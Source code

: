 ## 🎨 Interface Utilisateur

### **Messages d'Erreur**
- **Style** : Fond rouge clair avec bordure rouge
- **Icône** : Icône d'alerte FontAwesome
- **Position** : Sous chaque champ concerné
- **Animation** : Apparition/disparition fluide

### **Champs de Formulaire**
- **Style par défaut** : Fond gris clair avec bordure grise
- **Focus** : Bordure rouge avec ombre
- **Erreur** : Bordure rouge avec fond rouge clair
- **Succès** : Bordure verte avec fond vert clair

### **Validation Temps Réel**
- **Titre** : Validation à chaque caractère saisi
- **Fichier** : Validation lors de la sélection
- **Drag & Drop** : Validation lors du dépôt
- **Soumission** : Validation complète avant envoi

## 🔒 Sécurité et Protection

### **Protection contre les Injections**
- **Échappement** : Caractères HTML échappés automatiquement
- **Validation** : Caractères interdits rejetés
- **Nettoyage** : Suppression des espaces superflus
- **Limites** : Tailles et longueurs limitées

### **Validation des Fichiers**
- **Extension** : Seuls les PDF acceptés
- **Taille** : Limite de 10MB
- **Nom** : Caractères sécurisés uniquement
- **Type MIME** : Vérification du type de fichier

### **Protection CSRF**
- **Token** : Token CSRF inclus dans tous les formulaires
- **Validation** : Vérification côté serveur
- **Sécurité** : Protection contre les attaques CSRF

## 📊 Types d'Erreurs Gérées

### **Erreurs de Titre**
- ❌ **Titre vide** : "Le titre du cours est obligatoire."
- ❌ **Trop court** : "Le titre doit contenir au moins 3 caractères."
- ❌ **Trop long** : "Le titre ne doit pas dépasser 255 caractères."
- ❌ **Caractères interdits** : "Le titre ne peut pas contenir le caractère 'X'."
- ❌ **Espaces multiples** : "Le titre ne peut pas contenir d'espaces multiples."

————

__Your objective__:
Would you return each line of the material above, unchanged, from the first one through the line where "### **Validation Temps Réel**" appears?

__Written response__:
Source code

: ## 🎨 Interface Utilisateur

### **Messages d'Erreur**
- **Style** : Fond rouge clair avec bordure rouge
- **Icône** : Icône d'alerte FontAwesome
- **Position** : Sous chaque champ concerné
- **Animation** : Apparition/disparition fluide

### **Champs de Formulaire**
- **Style par défaut** : Fond gris clair avec bordure grise
- **Focus** : Bordure rouge avec ombre
- **Erreur** : Bordure rouge avec fond rouge clair
- **Succès** : Bordure verte avec fond vert clair

### **Validation Temps Réel**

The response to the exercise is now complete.